Si bien, las remesas enviadas desde los Estados Unidos y los programas gubernamentales han comenzado a mejorar las condiciones de vida, todavía existen comunidades muy pobres en la Sierra Norte, aseveró el obispo de la Prelatura de Mixes de María Auxiliadora, Salvador Cleófas Murguía Villalobos.
“Eso, me parte el corazón”, agregó.
El religioso salesiano expuso que los habitantes de las comunidades de esa jurisdicción eclesial son entregados al trabajo por su cultura del progreso.
“Trabajan mucho sus tierras, aunque a veces sean mal pagados; unos se dedican al comercio y otros se van a trabajar a los Estados Unidos, para mejorar las condiciones de vida”, señaló.
Incluso, expuso que en algunas de las comunidades existe un marcado cambio en la edificación de las casas, porque tienen un estilo arquitectónico estadounidense.
“Los migrantes regresan con dinero de Estados Unidos y hacen así sus casas, no sé si sean las más adecuadas, pero hay construcciones en todos lados”, anotó.
Sin embargo, observó que también existen muchas comunidades pobres, donde sus habitantes presentan muchas necesidades.
“Veo comunidades muy pobres, que requieren más atención y cuidado del gobierno”, asentó.
Atraso y marginación
Destacó que si bien, el gobierno está otorgando servicios, no están llegando a todas las comunidades y con esto, tardará muchos años en salir de la pobreza y marginación.
“Va pasar mucho tiempo para que eso suceda”, insistió.
No obstante, mencionó que la corrupción de algunas autoridades municipales también ha influido en la pobreza y marginación de las comunidades.
“Aunque llegue el dinero, no se puede hacer mucho, porque hay situaciones viciadas, porque no hay cambio y conversión en las personas”, apuntó.
De hecho, resaltó que en algunas comunidades existen problemas porque los habitantes están pidiendo cuentas a sus autoridades por no invertir el dinero en la construcción de los caminos.
“En algunas, la gente está pidiendo cuentas, pues las autoridades han invertido el dinero en otras cosas o, en su caso, no han hecho nada y ya se repartieron el dinero”, añadió.
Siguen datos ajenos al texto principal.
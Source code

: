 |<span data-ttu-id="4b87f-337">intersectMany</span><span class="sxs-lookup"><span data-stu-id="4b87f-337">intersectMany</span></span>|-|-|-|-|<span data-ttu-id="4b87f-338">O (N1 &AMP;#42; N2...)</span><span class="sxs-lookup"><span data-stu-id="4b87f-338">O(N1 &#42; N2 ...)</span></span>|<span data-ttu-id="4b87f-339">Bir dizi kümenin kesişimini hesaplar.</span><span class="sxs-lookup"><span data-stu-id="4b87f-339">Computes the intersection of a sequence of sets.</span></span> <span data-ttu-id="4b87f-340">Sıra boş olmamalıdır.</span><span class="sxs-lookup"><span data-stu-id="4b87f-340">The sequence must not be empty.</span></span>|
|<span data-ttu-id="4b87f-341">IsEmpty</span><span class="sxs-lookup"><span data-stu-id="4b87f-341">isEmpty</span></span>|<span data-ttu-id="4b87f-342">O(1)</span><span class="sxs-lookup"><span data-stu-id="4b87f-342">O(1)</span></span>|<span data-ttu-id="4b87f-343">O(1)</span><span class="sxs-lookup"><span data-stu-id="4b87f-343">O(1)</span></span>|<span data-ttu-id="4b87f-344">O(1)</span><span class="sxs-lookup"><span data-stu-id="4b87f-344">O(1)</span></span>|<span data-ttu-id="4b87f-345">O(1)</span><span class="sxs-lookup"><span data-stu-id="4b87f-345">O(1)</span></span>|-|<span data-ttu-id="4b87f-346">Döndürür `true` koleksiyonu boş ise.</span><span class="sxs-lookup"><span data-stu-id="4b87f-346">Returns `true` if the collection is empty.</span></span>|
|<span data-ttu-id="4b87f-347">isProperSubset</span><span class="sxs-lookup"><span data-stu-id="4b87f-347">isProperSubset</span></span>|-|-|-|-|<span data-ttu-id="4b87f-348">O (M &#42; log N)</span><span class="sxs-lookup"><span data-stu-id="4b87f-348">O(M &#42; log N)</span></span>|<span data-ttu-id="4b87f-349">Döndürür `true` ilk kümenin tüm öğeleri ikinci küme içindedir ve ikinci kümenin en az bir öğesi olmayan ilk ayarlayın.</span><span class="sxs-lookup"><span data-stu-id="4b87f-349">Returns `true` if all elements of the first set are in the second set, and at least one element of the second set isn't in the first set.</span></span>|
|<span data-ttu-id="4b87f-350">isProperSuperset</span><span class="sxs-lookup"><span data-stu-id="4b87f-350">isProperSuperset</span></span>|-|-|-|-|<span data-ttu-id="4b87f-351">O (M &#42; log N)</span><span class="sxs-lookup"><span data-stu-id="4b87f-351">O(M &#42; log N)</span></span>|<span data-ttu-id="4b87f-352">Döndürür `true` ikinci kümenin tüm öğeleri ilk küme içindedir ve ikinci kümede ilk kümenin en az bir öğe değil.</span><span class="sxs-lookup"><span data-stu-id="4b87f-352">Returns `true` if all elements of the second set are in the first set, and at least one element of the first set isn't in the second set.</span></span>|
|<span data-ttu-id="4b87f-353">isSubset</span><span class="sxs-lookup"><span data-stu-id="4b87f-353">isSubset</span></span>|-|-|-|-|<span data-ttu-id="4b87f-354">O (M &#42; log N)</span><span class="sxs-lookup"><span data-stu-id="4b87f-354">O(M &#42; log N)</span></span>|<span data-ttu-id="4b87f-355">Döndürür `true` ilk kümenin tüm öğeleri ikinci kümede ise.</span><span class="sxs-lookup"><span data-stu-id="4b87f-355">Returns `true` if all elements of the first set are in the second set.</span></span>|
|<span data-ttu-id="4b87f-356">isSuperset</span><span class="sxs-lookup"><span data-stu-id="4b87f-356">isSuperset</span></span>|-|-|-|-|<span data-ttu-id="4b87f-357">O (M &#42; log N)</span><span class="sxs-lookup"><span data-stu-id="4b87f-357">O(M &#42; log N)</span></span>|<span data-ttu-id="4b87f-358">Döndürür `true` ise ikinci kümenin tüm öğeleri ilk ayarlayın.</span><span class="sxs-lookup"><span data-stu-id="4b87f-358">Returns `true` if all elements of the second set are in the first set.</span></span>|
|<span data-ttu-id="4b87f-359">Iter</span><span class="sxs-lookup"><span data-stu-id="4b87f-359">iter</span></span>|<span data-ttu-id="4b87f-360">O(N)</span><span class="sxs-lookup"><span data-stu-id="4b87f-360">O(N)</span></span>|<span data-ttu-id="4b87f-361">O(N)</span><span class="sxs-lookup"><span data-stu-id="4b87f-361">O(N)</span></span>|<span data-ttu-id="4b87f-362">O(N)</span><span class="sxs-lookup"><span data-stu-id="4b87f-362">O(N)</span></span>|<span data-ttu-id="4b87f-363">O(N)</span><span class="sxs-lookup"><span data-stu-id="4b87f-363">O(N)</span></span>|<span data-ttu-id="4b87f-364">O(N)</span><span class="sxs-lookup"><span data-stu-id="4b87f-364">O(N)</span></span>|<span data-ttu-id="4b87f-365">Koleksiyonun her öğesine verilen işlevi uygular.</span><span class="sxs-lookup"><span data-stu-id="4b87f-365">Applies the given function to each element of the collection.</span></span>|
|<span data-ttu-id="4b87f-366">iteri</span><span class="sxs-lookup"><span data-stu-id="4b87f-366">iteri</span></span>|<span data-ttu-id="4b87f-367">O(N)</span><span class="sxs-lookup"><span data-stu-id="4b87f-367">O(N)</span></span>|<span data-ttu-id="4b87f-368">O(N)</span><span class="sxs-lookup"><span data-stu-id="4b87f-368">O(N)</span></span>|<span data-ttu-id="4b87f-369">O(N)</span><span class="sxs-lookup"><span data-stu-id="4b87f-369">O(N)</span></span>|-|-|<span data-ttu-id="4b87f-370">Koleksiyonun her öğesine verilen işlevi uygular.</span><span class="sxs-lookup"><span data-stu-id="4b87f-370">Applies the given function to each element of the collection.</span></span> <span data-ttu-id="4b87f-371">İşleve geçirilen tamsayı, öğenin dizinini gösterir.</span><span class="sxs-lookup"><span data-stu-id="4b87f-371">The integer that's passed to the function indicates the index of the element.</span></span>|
Asentó que son deficiencias personales, porque "el poder condiciona a las autoridades y no entienden que su servicio debe ser en bien de la comunidad".
“Lamentablemente, se pierde el dinero y se deja de ayudar a la gente más pobre y necesitada”, refirió.
Aunque, resaltó que en la mayoría de las comunidades, las autoridades tienen un proceder recto e invierten los recursos financieros, para el bien de sus habitantes.
“Ahí ha habido un cambio a nivel personal y las autoridades ofrecen su servicio con rectitud y compromiso”, recalcó.
Por eso, subrayó que en sus encuentros con las autoridades municipales, siempre les recuerda que por haber sido electos por su propia gente y como tal, están comprometidos en ayudar particularmente a los más pobres.
“Les pido que se pongan la camiseta y ayuden a nuestra gente, porque para eso fueron electos”, agregó.
Además, el obispo dijo que los párrocos de la Prelatura de Mixes de María Auxiliadora han “hablado fuertemente” con las autoridades municipales de las comunidades en conflicto para dejar atrás la violencia y entren en diálogo directo, sin terciar la información, para alcanzar soluciones.
“Admiro su actitud, hasta he tenido miedo que les pase algo, en esa tarea de propiciar la conciliación, pero a veces existen intereses, que no permiten que se sienten directamente y se resuelvan los problemas”, terminó.
Por año nuevo
“Desde el primer día de este año que inicia, las comunidades tienen que propiciar el diálogo para que exista la unidad, la tranquilidad y la paz. Como son comunidades hermanas, tiene que haber siempre diálogo y reconciliación. Cuando no sucede, para nosotros es algo muy doloroso”: obispo Murguía Villalobos.